I can only imagine the creative path that Walt was on when he came up with this one. “OK, I want a big finish to the Grand Circle Tour of the Disneyland Railroad. It needs more than just a trip around the tracks. Something gargantuan…like the Grand Canyon! We’ll do a big mural…put some dead animals in front of it…put a rousing piece of music behind it to pump in some extra emotion…and then in 8 years…we’ll add some dinosaurs, okay?” Well, maybe it was SOMETHING like that. What I do know is that in 1958, Walt produced the film “The Grand Canyon” that was shown with “Sleeping Beauty.” The music of Ferde Grofe’s “Grand Canyon Suite” accompanied the 29 minute film and was the perfect companion to the natural beauty of this Arizona landmark.
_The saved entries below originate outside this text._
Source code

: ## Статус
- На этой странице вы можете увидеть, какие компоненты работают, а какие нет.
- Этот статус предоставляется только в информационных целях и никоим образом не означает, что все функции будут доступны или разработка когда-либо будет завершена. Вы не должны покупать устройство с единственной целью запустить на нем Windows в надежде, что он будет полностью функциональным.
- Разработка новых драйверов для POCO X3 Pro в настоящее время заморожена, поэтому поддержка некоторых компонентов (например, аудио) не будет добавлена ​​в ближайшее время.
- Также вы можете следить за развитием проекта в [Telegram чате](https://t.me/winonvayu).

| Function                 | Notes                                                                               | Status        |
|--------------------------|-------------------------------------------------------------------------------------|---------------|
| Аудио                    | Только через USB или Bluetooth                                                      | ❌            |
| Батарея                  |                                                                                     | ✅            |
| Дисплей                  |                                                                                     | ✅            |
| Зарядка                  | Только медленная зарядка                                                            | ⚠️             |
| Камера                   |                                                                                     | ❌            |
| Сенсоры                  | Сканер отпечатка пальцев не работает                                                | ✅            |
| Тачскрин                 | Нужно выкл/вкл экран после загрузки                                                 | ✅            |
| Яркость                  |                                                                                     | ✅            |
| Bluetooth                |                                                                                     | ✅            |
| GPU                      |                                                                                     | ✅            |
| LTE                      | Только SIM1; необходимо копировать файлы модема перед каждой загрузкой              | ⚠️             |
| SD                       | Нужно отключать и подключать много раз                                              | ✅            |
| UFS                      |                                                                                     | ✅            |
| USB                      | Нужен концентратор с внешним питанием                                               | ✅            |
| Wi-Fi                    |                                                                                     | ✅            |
Disney won an Oscar for best live action short. At the same time, Disney decided that the Grand Canyon was just the finishing touch that Disneyland needed for its railroad as it completed its full-circle trip at the Main Street Train Station. Claude Coats, known as a background painter, was drafted by Walt to manage the project.
Like many others at the studio, Coats was against plopping the Grand Canyon between the Tomorrowland and Main Street Stations. Coats didn’t see the connection, and thus suggested a diorama based on science. Imagineer Marvin Davis suggested a Diorama tribute to ALL the National Parks. Not surprisingly, Walt wouldn’t budge. He wanted the Grand Canyon and that was that. And you know what? The damn thing really does work. Somehow, it just seems natural with the narration and Ferde Grofe’s music (the “On The Trail” portion of his “Grand Canyon Suite”) to enter a tunnel showcasing the Grand Canyon. Not much different than entering the tunnel between Frontierland and Fantasyland and seeing the singing animals of Splash Mountain on the Riverboat!
Here are 2 vintage color views, showing the Eagles and the Bighorn Sheep:
The first thing you see when you enter the tunnel are the amazing vistas of the 305′ long by 35′ high painted diorama, based on an original concept illustration by Claude Coats. The painting of this huge backdrop took approximately 4800 hours of labor , 300 gallons of paint, and cost $367,000.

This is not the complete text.